Prepare for Hash Table interview questions at Swiggy — patterns, difficulty breakdown, and study tips.

Hash Table questions appear in over one-third of Swiggy's technical interview problem set (14 out of 41). This frequency reflects their core operational needs: real-time order matching, efficient restaurant and menu data retrieval, duplicate detection in user activity logs, and rapid geospatial lookups. Mastering hash tables is non-negotiable for tackling Swiggy's focus on scalable, high-performance systems that handle millions of concurrent data points.

What to Expect — Types of Problems

Swiggy's hash table problems typically extend beyond basic implementation. Expect them to be embedded in scenarios mirroring their platform's challenges.
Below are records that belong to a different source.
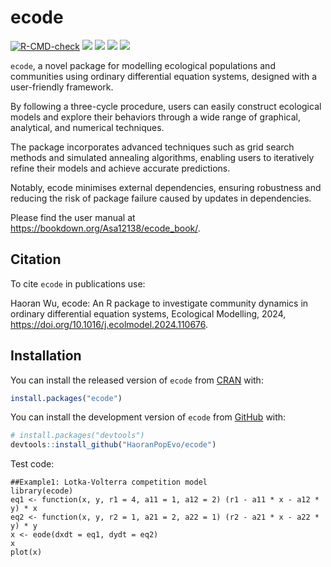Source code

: # ecode

<!-- badges: start -->
[![R-CMD-check](https://github.com/Asa12138/ecode/actions/workflows/R-CMD-check.yaml/badge.svg)](https://github.com/Asa12138/ecode/actions/workflows/R-CMD-check.yaml)
[![](https://img.shields.io/badge/doi-10.1016/j.ecolmodel.2024.110676-yellow.svg)](https://doi.org/10.1016/j.ecolmodel.2024.110676)
[![](http://cranlogs.r-pkg.org/badges/grand-total/ecode)](https://cran.r-project.org/package=ecode)
[![](https://www.r-pkg.org/badges/version/ecode?color=green)](https://cran.r-project.org/package=ecode)
[![](https://img.shields.io/badge/devel%20version-0.1.0-green.svg)](https://github.com/Asa12138/ecode)
<!-- badges: end -->

`ecode`, a novel package for modelling ecological populations and communities using ordinary differential equation systems, designed with a user-friendly framework. 

By following a three-cycle procedure, users can easily construct ecological models and explore their behaviors through a wide range of graphical, analytical, and numerical techniques. 

The package incorporates advanced techniques such as grid search methods and simulated annealing algorithms, enabling users to iteratively refine their models and achieve accurate predictions. 

Notably, ecode minimises external dependencies, ensuring robustness and reducing the risk of package failure caused by updates in dependencies. 

Please find the user manual at https://bookdown.org/Asa12138/ecode_book/.

## Citation

To cite `ecode` in publications use:

Haoran Wu,
ecode: An R package to investigate community dynamics in ordinary differential equation systems,
Ecological Modelling,
2024,
<https://doi.org/10.1016/j.ecolmodel.2024.110676>.


## Installation

You can install the released version of `ecode` from
[CRAN](https://CRAN.R-project.org) with:

``` r
install.packages("ecode")
```

You can install the development version of `ecode` from
[GitHub](https://github.com/) with:

``` r
# install.packages("devtools")
devtools::install_github("HaoranPopEvo/ecode")
```


Test code:

```{r}
##Example1: Lotka-Volterra competition model
library(ecode)
eq1 <- function(x, y, r1 = 4, a11 = 1, a12 = 2) (r1 - a11 * x - a12 * y) * x
eq2 <- function(x, y, r2 = 1, a21 = 2, a22 = 1) (r2 - a21 * x - a22 * y) * y
x <- eode(dxdt = eq1, dydt = eq2)
x
plot(x)
```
  • Frequency Analysis & Counting: The most common pattern. Problems involve counting item frequencies, such as tracking most-ordered dishes, analyzing delivery partner activity, or identifying duplicate user IDs in logs.
  • Lookup & Existence Checks: Questions requiring O(1) checks for element presence. Examples include validating if a restaurant ID exists in a service zone or checking for a specific menu item across partnered kitchens.
  • Two-Number & Pair-Sum Variants: Classic problems adapted to Swiggy's domain, like finding two delivery assignments whose combined time matches a target or identifying complementary menu items frequently ordered together.
  • Sliding Window + Hash Map: More advanced problems combine a hash map with a sliding window to track characters or elements within a subarray. This pattern is useful for analyzing sequences, such as finding the longest delivery route segment with unique drop-off points.
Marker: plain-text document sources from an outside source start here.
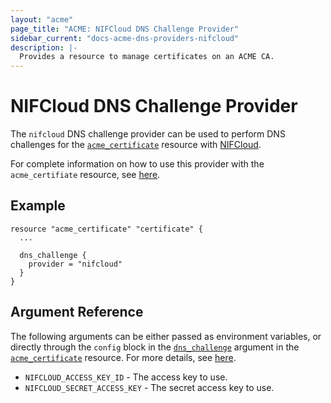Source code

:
 ```yaml
---
layout: "acme"
page_title: "ACME: NIFCloud DNS Challenge Provider"
sidebar_current: "docs-acme-dns-providers-nifcloud"
description: |-
  Provides a resource to manage certificates on an ACME CA.
---
```


# NIFCloud DNS Challenge Provider

The `nifcloud` DNS challenge provider can be used to perform DNS challenges for
the [`acme_certificate`][resource-acme-certificate] resource with
[NIFCloud][provider-service-page].

[resource-acme-certificate]: /docs/providers/acme/r/certificate.html
[provider-service-page]: https://cloud.nifty.com/service/dns.htm

For complete information on how to use this provider with the `acme_certifiate`
resource, see [here][resource-acme-certificate-dns-challenges].

[resource-acme-certificate-dns-challenges]: /docs/providers/acme/r/certificate.html#using-dns-challenges

## Example

```hcl
resource "acme_certificate" "certificate" {
  ...

  dns_challenge {
    provider = "nifcloud"
  }
}
```

## Argument Reference

The following arguments can be either passed as environment variables, or
directly through the `config` block in the
[`dns_challenge`][resource-acme-certificate-dns-challenge-arg] argument in the
[`acme_certificate`][resource-acme-certificate] resource. For more details, see
[here][resource-acme-certificate-dns-challenges].

[resource-acme-certificate-dns-challenge-arg]: /docs/providers/acme/r/certificate.html#dns_challenge

* `NIFCLOUD_ACCESS_KEY_ID` - The access key to use.
* `NIFCLOUD_SECRET_ACCESS_KEY` - The secret access key to use.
How to Prepare — Study Tips with One Code Example

Focus on applying the hash table as a tool to achieve O(1) average-time lookups, thereby reducing naive O(n²) solutions to O(n). Internalize the frequency map pattern. Always clarify input constraints and edge cases (empty input, all duplicates, large datasets) aloud during the interview.

A fundamental technique is using a hash map to count element frequencies in a single pass. This is the building block for most counting problems.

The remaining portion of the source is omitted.